Was there anything sort of left on the cutting room floor? Things you couldn't implement?
DG: Oh, I started off doing a 3D Choplifter. That was my first intent -- to make it 3D. And there were no vector graphics at the time. It was just raster, so I had to quit real really quickly on that score. Yeah, there was tons of stuff. Did you ever play Airheart or Typhoon Thompson?
No, I haven't, though I was going to ask about those. I never got around to it.
DG: They're also very similar. I had huge plans for all of them, and then, at some point, you just go, "Okay, what can we do in my lifetime?" Those actually were 3D games, and it was still in the raster world, and I was driving myself crazy trying to get that done.
So the only reason that I put that kind of energy into it is that, at that point, I was making too much money, and I didn't really have to worry about reality. Otherwise, I would have gone out on the 3D thing much earlier. Now, I'm just strictly in 3D, and I love 3D. I love everything about it. It's just really hard to make a game out of it.
This isn't the first revival of Choplifter you've been involved with. The other one was called Choplifter 3D.
DG: Well, I did have a deal to do a PC version of Choplifter with what was Spectrum HoloByte, and then MicroProse. It was sort of in the middle of the industry consolidation, so in the eight or nine months that the project lasted, I think the original project was bought and sold three different times. The companies were buying each other up, and at some point somebody decided, "We don't want this on our roster," and so the project was canceled.
It was a 3D version of Choplifter and we were a pretty far way into it. I don't know -- I think it would have been an amazing game, but it was not turning out like some people imagined it should. A lot of people imagined Choplifter as this war game, where things blow up, and you have scores for blowing things up, and we simply weren't doing that.
As one guy said at one point, "Wow, it's Choplifter!" I said, "Yeah. What were you expecting?" And what they were expecting was movies and lots of animated cutscenes, and lots of things exploding, and lots of scores -- just like every other war game that was out there, which I had no interest in doing at all. So there was some friction, at the point where there were a lot of middle managers involved. And the company kept changing. Eventually, the project, somebody decided that it wasn't what they were going to be doing with their company, and they wound up owning it, so they didn't do it.
Bringing that Choplifter aesthetic into the world of the late '90s, I guess, where there were these tried and true formulas. The people that were middle managers of these companies, I think a lot of them came from Pepsi, or they came from the ROTC. They were game players, but they knew what game players know. They weren't visionaries.
If there were visionaries in the company they were off in a boardroom, someplace, and they didn't even know what was going on with the development of the project. And that was a big problem with the larger companies. You had to delegate a lot of your visionary functionality to middle managers, and middle managers, they're not the visionaries of any company, unfortunately.
When I think of your video game career, I just tend to think of those three titles: Choplifter, Airheart, and Tycoon Thompson. But you did a little bit after Tycoon Thompson, right?
DG: Yeah, I've done other things with other game companies, working as a programmer for projects. Or mostly there were a lot of licensing deals at the time. What I wound up doing for a living was licensing deals, and I did that for a while, and then it just was really boring for me, so I moved to other things. But yeah, there were some LucasArts projects I got involved in.
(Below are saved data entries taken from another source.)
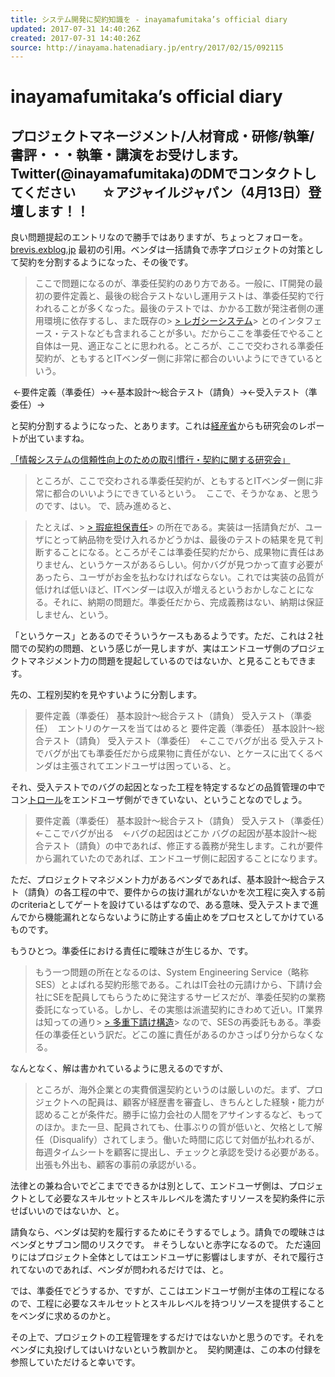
 ```yaml
---
title: システム開発に契約知識を - inayamafumitaka’s official diary
updated: 2017-07-31 14:40:26Z
created: 2017-07-31 14:40:26Z
source: http://inayama.hatenadiary.jp/entry/2017/02/15/092115
---
```


# inayamafumitaka’s official diary

## プロジェクトマネージメント/人材育成・研修/執筆/書評・・・執筆・講演をお受けします。Twitter(@inayamafumitaka)のDMでコンタクトしてください　　☆アジャイルジャパン（4月13日）登壇します！！

良い問題提起のエントリなので勝手ではありますが、ちょっとフォローを。
[brevis.exblog.jp](http://brevis.exblog.jp/25358322/)
最初の引用。ベンダは一括請負で赤字プロジェクトの対策として契約を分割するようになった、その後です。

> ここで問題になるのが、準委任契約のあり方である。一般に、IT開発の最初の要件定義と、最後の総合テストないし運用テストは、準委任契約で行われることが多くなった。最後のテストでは、かかる工数が発注者側の運用環境に依存するし、また既存の> [> レガシーシステム](http://d.hatena.ne.jp/keyword/%A5%EC%A5%AC%A5%B7%A1%BC%A5%B7%A5%B9%A5%C6%A5%E0)> とのインタフェース・テストなども含まれることが多い。だからここを準委任でやること自体は一見、適正なことに思われる。ところが、ここで交わされる準委任契約が、ともするとITベンダー側に非常に都合のいいようにできているという。

 ←要件定義（準委任）→←基本設計〜総合テスト（請負）→←受入テスト（準委任）→

と契約分割するようになった、とあります。これは[経産省](http://d.hatena.ne.jp/keyword/%B7%D0%BB%BA%BE%CA)からも研究会のレポートが出ていますね。

[「情報システムの信頼性向上のための取引慣行・契約に関する研究会」](http://www.meti.go.jp/policy/it_policy/keiyaku/model_keiyakusyo.pdf)

> ところが、ここで交わされる準委任契約が、ともするとITベンダー側に非常に都合のいいようにできているという。
 ここで、そうかなぁ、と思うのです、はい。
で、読み進めると、

> たとえば、> [> 瑕疵担保責任](http://d.hatena.ne.jp/keyword/%E0%EC%E1%D3%C3%B4%CA%DD%C0%D5%C7%A4)> の所在である。実装は一括請負だが、ユーザにとって納品物を受け入れるかどうかは、最後のテストの結果を見て判断することになる。ところがそこは準委任契約だから、成果物に責任はありません、というケースがあるらしい。何かバグが見つかって直す必要があったら、ユーザがお金を払わなければならない。これでは実装の品質が低ければ低いほど、ITベンダーは収入が増えるというおかしなことになる。それに、納期の問題だ。準委任だから、完成義務はない、納期は保証しません、という。

「というケース」とあるのでそういうケースもあるようです。ただ、これは２社間での契約の問題、という感じが一見しますが、実はエンドユーザ側のプロジェクトマネジメント力の問題を提起しているのではないか、と見ることもできます。

先の、工程別契約を見やすいように分割します。
> 要件定義（準委任）
> 基本設計〜総合テスト（請負）
> 受入テスト（準委任）
 エントリのケースを当てはめると
> 要件定義（準委任）
> 基本設計〜総合テスト（請負）
> 受入テスト（準委任）　←ここでバグが出る
受入テストでバグが出ても準委任だから成果物に責任がない、とケースに出てくるベンダは主張されてエンドユーザは困っている、と。

それ、受入テストでのバグの起因となった工程を特定するなどの品質管理の中でコン[トロール](http://d.hatena.ne.jp/keyword/%A5%C8%A5%ED%A1%BC%A5%EB)をエンドユーザ側ができていない、ということなのでしょう。

> 要件定義（準委任）
> 基本設計〜総合テスト（請負）
> 受入テスト（準委任）　←ここでバグが出る　←バグの起因はどこか
バグの起因が基本設計〜総合テスト（請負）の中であれば、修正する義務が発生します。これが要件から漏れていたのであれば、エンドユーザ側に起因することになります。

ただ、プロジェクトマネジメント力があるベンダであれば、基本設計〜総合テスト（請負）の各工程の中で、要件からの抜け漏れがないかを次工程に突入する前のcriteriaとしてゲートを設けているはずなので、ある意味、受入テストまで進んでから機能漏れとならないように防止する歯止めをプロセスとしてかけているものです。

もうひとつ。準委任における責任に曖昧さが生じるか、です。

> もう一つ問題の所在となるのは、System Engineering Service（略称SES）とよばれる契約形態である。これはIT会社の元請けから、下請け会社にSEを配員してもらうために発注するサービスだが、準委任契約の業務委託になっている。しかし、その実態は派遣契約にきわめて近い。IT業界は知っての通り> [> 多重下請け構造](http://d.hatena.ne.jp/keyword/%C2%BF%BD%C5%B2%BC%C0%C1%A4%B1%B9%BD%C2%A4)> なので、SESの再委託もある。準委任の準委任という訳だ。どこの誰に責任があるのかさっぱり分からなくなる。

なんとなく、解は書かれているように思えるのですが、

> ところが、海外企業との実費償還契約というのは厳しいのだ。まず、プロジェクトへの配員は、顧客が経歴書を審査し、きちんとした経験・能力が認めることが条件だ。勝手に協力会社の人間をアサインするなど、もってのほか。また一旦、配員されても、仕事ぶりの質が低いと、欠格として解任（Disqualify）されてしまう。働いた時間に応じて対価が払われるが、毎週タイムシートを顧客に提出し、チェックと承認を受ける必要がある。出張も外出も、顧客の事前の承認がいる。

法律との兼ね合いでどこまでできるかは別として、エンドユーザ側は、プロジェクトとして必要なスキルセットとスキルレベルを満たすリソースを契約条件に示せばいいのではないか、と。

請負なら、ベンダは契約を履行するためにそうするでしょう。請負での曖昧さはベンダとサブコン間のリスクです。
＃そうしないと赤字になるので。
ただ遠回りにはプロジェクト全体としてはエンドユーザに影響はしますが、それで履行されてないのであれば、ベンダが問われるだけでは、と。

では、準委任でどうするか、ですが、ここはエンドユーザ側が主体の工程になるので、工程に必要なスキルセットとスキルレベルを持つリソースを提供することをベンダに求めるのかと。

その上で、プロジェクトの工程管理をするだけではないかと思うのです。それをベンダに丸投げしてはいけないという教訓かと。
 契約関連は、この本の付録を参照していただけると幸いです。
There were little things for Electronic Arts, and so forth, and I did some conversions, too. I actually did one of the Prince of Persia conversions. So I took little jobs here and there, just to sort of move myself around. But mostly in terms of the game industry, it's just the games that I did as original titles. And I wouldn't cite any contribution I had to any team project that was memorable or exciting.
I don't know if you remember the selling numbers, but Choplifter was... Back in the day, VisiCalc was the only program that had mega sales on the Apple II, and what Choplifter did from an industry perspective, it that changed all that. Because it was the first game that came along and took the number one spot, and it did that for several years.
So at the point where Choplifter was doing that, there were a lot of companies going, "Oh, okay. It's time," and they all wanted to get in on the games market. And none of them had any idea how to do that, so there was a lot of what I call "stupid money" flying around.
People would literally walk up to me on the street and say, "I'll give you a million dollars to start a game company for me," and I would literally say, "You may as well give it to that guy laying in the gutter over there, as far as what you'll get from your money. You just don't understand what you're doing."
But companies were doing that all over the place, and a lot of people, their livelihood became getting money from these big companies that didn't know what to do with their money, but they really, really, really wanted to be in the games industry.